*** Begin section ***

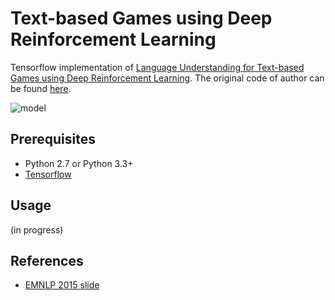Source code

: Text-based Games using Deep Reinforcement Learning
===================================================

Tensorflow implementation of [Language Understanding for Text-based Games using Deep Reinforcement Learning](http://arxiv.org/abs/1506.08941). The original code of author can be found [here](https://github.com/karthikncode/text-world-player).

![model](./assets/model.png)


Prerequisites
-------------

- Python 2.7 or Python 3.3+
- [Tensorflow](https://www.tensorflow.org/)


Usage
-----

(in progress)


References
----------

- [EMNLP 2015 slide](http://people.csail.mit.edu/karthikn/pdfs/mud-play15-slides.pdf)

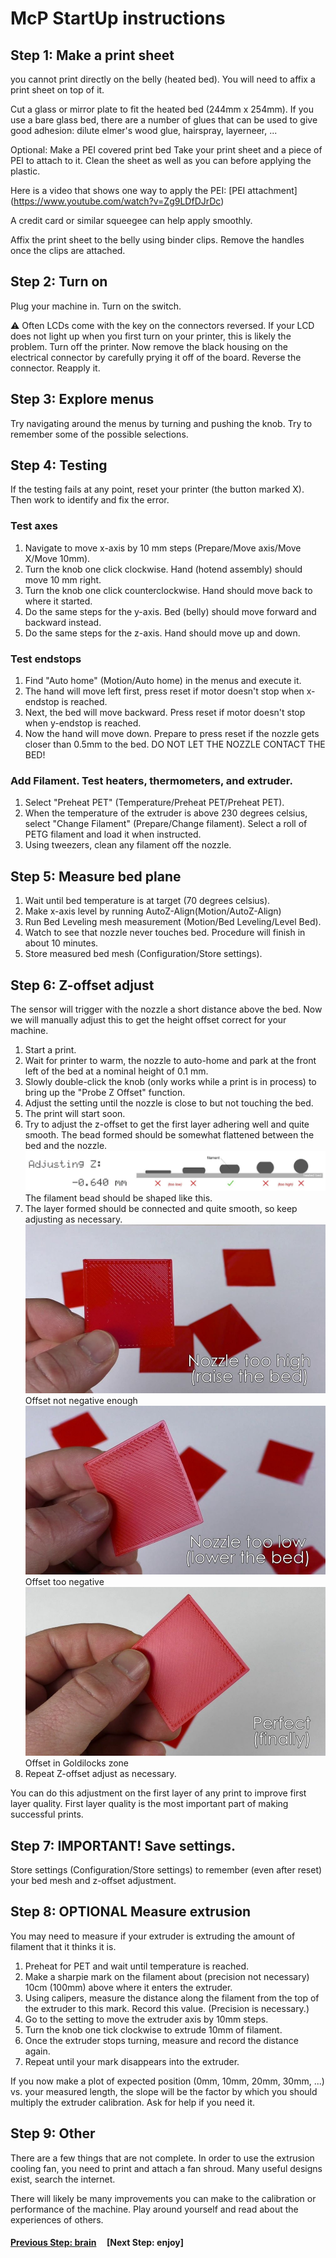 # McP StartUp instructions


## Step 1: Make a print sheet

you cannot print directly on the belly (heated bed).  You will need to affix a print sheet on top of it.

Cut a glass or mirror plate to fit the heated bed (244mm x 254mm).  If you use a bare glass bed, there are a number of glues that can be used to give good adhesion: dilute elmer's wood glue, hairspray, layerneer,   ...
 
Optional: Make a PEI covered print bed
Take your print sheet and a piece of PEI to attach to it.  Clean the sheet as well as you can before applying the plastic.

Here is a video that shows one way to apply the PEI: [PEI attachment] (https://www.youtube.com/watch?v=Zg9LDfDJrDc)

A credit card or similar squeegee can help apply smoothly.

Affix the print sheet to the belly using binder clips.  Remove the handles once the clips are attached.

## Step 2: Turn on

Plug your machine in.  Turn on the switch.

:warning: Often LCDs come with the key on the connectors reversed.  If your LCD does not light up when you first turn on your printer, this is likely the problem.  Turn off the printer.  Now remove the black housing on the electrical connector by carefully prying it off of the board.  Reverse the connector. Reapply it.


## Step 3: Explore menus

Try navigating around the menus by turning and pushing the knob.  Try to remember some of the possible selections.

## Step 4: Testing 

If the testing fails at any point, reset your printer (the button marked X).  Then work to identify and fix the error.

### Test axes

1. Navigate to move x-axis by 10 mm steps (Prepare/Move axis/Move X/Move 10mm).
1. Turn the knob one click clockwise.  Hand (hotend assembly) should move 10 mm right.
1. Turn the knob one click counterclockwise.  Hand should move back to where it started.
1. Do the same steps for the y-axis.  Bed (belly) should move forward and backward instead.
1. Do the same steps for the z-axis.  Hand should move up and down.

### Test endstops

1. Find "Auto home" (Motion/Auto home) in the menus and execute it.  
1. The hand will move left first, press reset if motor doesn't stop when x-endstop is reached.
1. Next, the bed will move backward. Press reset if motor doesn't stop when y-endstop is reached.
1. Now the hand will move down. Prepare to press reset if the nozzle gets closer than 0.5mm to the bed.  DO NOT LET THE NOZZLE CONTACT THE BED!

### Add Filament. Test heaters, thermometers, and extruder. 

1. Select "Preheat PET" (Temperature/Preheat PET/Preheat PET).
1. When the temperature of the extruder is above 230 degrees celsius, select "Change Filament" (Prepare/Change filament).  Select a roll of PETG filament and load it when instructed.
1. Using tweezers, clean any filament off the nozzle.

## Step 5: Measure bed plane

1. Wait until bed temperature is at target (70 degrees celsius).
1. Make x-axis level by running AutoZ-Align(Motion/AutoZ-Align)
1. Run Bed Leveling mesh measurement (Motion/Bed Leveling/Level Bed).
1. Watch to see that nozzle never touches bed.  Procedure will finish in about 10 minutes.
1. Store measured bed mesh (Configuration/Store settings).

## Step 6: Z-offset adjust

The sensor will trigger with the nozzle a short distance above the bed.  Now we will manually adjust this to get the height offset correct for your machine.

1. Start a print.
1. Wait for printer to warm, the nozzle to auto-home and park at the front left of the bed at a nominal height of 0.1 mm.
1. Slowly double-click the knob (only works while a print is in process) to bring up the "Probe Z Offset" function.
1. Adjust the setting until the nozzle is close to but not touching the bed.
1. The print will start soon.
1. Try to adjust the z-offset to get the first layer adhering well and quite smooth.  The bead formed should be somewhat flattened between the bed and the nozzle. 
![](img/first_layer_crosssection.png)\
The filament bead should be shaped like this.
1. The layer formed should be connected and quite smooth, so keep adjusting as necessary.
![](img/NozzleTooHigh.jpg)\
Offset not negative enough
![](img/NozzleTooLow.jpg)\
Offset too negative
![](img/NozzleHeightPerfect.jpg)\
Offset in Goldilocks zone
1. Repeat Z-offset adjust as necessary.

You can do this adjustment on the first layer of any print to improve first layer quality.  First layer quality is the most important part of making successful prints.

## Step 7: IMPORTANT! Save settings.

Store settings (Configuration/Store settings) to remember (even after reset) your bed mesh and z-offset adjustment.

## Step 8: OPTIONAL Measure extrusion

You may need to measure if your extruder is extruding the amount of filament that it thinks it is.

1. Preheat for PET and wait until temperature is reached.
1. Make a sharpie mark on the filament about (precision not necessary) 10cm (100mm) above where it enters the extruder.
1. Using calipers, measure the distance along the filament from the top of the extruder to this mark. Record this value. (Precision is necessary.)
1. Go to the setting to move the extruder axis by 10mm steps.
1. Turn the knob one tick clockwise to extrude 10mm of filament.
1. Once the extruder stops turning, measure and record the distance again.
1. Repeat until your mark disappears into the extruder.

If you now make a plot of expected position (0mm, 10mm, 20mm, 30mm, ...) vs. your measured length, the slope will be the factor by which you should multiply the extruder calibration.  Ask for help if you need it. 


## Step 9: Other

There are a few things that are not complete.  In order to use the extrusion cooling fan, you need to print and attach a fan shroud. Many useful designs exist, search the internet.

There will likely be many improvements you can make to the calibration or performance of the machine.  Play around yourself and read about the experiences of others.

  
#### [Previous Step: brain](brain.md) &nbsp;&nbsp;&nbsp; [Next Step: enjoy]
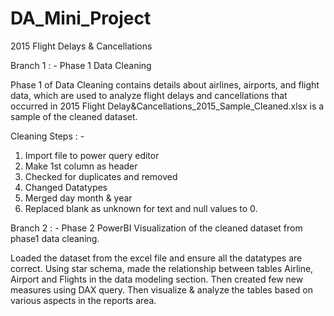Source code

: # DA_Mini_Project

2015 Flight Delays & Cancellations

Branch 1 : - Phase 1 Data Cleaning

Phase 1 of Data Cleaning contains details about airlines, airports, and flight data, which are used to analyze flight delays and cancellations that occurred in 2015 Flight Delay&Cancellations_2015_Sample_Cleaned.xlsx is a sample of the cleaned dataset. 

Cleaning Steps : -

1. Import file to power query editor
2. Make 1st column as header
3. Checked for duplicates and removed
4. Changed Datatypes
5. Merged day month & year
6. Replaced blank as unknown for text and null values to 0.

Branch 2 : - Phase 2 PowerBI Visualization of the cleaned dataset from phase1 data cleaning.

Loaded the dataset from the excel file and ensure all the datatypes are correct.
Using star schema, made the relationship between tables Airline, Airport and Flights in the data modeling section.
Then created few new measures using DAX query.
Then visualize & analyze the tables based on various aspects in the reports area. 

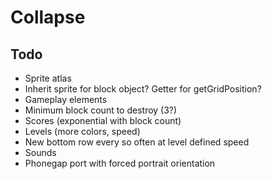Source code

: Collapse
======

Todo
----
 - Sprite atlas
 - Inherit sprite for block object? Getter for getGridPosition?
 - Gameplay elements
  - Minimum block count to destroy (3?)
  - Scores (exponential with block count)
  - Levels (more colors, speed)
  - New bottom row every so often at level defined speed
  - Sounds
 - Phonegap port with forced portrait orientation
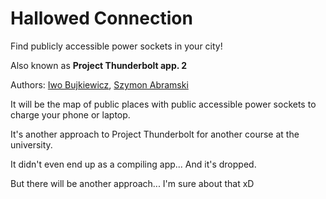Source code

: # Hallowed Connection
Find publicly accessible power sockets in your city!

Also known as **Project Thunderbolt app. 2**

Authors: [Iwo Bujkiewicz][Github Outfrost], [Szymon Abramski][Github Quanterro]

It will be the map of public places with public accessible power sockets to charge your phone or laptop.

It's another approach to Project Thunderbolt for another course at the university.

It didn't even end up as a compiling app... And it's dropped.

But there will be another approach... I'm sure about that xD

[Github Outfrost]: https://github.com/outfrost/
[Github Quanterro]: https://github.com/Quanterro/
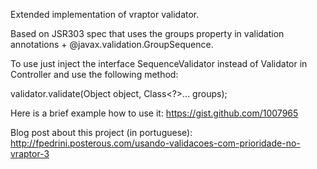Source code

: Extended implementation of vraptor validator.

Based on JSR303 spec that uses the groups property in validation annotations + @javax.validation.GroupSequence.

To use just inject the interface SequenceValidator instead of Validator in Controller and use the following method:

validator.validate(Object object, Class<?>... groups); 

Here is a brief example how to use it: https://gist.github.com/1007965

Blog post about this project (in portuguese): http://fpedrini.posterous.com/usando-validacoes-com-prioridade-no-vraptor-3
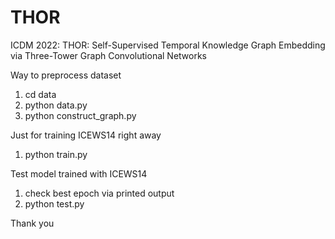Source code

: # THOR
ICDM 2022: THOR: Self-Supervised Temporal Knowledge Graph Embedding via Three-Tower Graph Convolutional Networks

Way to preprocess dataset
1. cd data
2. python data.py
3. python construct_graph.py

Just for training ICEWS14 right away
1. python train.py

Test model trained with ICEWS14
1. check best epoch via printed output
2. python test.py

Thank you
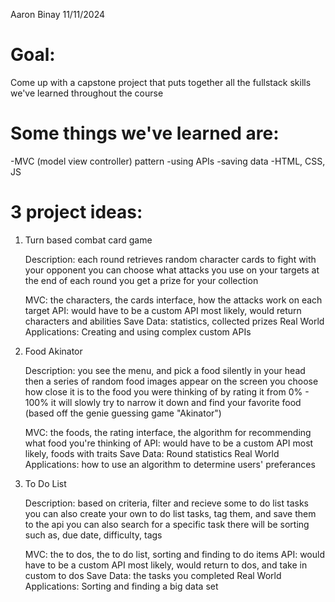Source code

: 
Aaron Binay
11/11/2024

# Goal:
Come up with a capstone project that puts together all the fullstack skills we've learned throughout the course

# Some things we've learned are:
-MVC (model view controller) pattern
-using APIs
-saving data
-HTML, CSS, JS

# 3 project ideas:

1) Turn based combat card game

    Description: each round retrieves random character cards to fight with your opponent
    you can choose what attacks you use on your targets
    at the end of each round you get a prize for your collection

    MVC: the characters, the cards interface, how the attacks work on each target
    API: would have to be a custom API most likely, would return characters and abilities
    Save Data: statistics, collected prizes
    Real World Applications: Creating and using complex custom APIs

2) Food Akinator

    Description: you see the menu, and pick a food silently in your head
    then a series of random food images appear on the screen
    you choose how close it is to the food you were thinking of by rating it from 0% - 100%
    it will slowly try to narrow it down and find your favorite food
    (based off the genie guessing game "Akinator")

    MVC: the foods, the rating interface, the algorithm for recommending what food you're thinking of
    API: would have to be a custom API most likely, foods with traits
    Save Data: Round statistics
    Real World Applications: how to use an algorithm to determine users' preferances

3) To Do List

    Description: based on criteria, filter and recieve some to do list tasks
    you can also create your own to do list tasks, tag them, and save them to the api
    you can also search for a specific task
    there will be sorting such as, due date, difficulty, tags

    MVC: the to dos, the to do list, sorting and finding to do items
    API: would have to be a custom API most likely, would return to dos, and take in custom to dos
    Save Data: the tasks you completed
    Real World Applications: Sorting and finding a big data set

*** End section ***

WHAT IS NEEDED
Show every line above in which the word "object" occurs.

RESULT FOR THIS EXERCISE
 - Inherit sprite for block object? Getter for getGridPosition?
validator.validate(Object object, Class<?>... groups); 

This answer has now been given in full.